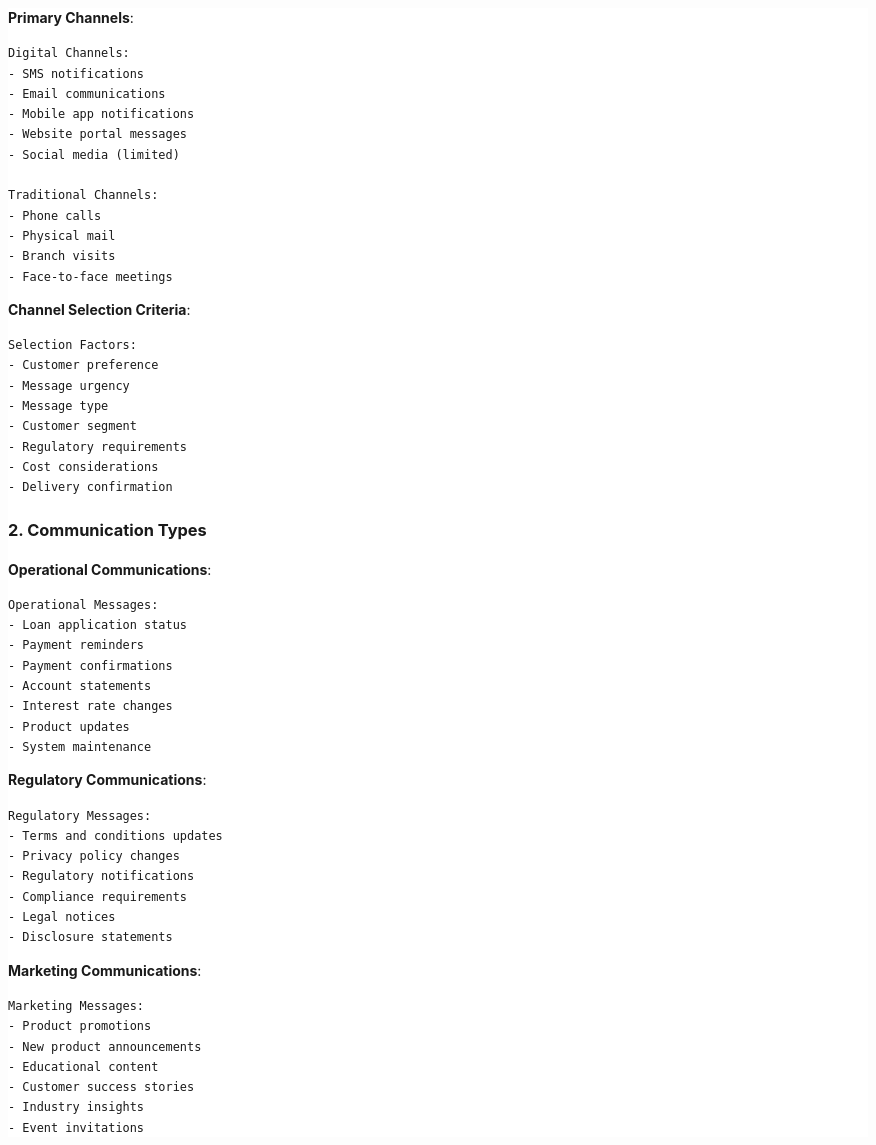 **Primary Channels**:
```
Digital Channels:
- SMS notifications
- Email communications
- Mobile app notifications
- Website portal messages
- Social media (limited)

Traditional Channels:
- Phone calls
- Physical mail
- Branch visits
- Face-to-face meetings
```

**Channel Selection Criteria**:
```
Selection Factors:
- Customer preference
- Message urgency
- Message type
- Customer segment
- Regulatory requirements
- Cost considerations
- Delivery confirmation
```

### 2. Communication Types
**Operational Communications**:
```
Operational Messages:
- Loan application status
- Payment reminders
- Payment confirmations
- Account statements
- Interest rate changes
- Product updates
- System maintenance
```

**Regulatory Communications**:
```
Regulatory Messages:
- Terms and conditions updates
- Privacy policy changes
- Regulatory notifications
- Compliance requirements
- Legal notices
- Disclosure statements
```

**Marketing Communications**:
```
Marketing Messages:
- Product promotions
- New product announcements
- Educational content
- Customer success stories
- Industry insights
- Event invitations
```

::::::::::

**Required action:** Look through the entries above. Copy each line in which the string "Marketing" occurs.

**Answer to this exercise:**
**Marketing Communications**:
Marketing Messages:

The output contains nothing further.